System Interactions. Each chunk is replicated to multiple chunk servers. One of the replicas is granted a lease from the master and designated the primary. These leases last something like 60 seconds but can be renewed by the primary. After a client receives the chunk handle and location of the chunk it is trying to modify, it streams data through the replicas in an order than minimizes distance between the servers. Each chunk server buffers the data. The client then contacts the primary and requests the data be written. The primary serializes the updates and then contacts the replicas and relays their responses back to the client.

Record appends are performed almost identically. The only difference is that the primary determines to which offset the data should be written.

Snapshots are performed using a copy-on-write technique. When a client issues a snapshot of a file to the master, it first revokes all leases on the file. It then modifies the file namespace to create the snapshot which points to the old chunks. Whenever data is written to the file, the master first copies the chunk.

Master Operation. - Namespace management and locking. GFS does not maintain directory entries which contain a list of the files within it. Instead, GFS maintains a map from filepath to metadata in a prefix-compressed form. A tree locking scheme is used to allow the metadata to be concurrently updated.

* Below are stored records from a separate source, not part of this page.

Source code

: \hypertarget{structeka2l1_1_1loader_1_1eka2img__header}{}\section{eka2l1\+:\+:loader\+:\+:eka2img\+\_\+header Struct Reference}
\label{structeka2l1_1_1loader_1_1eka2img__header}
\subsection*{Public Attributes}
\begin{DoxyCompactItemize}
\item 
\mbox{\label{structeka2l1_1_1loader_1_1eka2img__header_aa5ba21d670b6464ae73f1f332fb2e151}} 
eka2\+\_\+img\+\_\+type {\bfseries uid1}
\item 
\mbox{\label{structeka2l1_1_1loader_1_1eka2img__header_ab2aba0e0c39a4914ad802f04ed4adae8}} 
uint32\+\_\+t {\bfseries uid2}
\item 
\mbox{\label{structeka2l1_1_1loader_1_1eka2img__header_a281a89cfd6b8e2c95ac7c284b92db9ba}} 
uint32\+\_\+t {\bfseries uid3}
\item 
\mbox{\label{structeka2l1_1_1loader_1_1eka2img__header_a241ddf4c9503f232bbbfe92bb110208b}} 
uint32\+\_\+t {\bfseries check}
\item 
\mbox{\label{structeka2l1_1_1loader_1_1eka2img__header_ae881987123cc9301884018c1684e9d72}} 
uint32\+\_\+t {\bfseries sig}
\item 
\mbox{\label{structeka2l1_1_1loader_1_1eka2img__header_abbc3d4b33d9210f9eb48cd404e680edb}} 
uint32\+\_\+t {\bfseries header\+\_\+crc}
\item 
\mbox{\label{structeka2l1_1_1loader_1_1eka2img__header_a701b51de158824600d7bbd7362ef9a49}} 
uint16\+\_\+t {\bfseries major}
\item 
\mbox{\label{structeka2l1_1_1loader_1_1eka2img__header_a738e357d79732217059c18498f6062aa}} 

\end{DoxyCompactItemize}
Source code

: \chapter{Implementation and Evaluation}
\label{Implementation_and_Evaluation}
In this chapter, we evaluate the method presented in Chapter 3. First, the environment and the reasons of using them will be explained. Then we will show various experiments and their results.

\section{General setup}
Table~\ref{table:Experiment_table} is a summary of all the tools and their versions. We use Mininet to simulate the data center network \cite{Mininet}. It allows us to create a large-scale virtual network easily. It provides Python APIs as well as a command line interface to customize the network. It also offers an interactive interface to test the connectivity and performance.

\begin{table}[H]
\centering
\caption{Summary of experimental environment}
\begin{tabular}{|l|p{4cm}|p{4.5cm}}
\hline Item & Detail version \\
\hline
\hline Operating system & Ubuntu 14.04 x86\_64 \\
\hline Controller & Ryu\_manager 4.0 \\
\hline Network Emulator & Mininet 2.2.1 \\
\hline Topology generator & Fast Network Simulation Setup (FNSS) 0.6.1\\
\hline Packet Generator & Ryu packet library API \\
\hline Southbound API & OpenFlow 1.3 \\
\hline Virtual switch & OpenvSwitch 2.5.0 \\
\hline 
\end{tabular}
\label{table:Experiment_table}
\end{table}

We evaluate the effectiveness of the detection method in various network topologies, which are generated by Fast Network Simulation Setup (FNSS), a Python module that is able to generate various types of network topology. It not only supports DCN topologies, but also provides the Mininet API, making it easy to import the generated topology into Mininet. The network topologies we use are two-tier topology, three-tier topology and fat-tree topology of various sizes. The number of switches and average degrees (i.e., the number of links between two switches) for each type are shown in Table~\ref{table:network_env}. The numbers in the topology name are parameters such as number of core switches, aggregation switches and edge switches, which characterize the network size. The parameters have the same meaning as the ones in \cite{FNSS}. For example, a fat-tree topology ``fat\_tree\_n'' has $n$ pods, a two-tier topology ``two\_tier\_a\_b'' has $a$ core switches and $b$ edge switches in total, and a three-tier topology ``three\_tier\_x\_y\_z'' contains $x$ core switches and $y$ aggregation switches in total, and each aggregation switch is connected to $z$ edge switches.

Creation, re-replication, and rebalancing. When a chunk is created, it has to be placed on a number of replicas. The master takes many factors into account when deciding which replicas to use. (1) The master tries to place chunks on servers with low disk utilization. (2) The master tries to place chunks on servers without many recent file creations since this implies there will be imminent writes. (3) The master tries to place chunks across racks for improved fault tolerance. The master also re-replicates data when the number of replicas for a chunk is too low. It also rebalances chunks to balance load.
Garbage collection. When a file is deleted, its chunks are not reclaimed. Instead, the file is renamed to a hidden filename and the file is kept around for a couple of days. The file can also be renamed to a normal file name to undo the deletion. Periodically, the master scans the namespace and deletes hidden files that are too old. It also periodically reclaims orphaned chunks. This form of garbage collection is necessary since the system can get into weird states due to failures.
Stale replica detection. Chunks are given increasing version numbers by the master whenever a lease is granted. This allows the server to detect stale replicas.

Fault Tolerance and Diagnosis. GFS achieves high availability by ensuring that masters and chunk servers can recover from failures quickly. It also replicates the master and provides read-only shadow masters that lag the real master. Data integrity is ensured with checksums.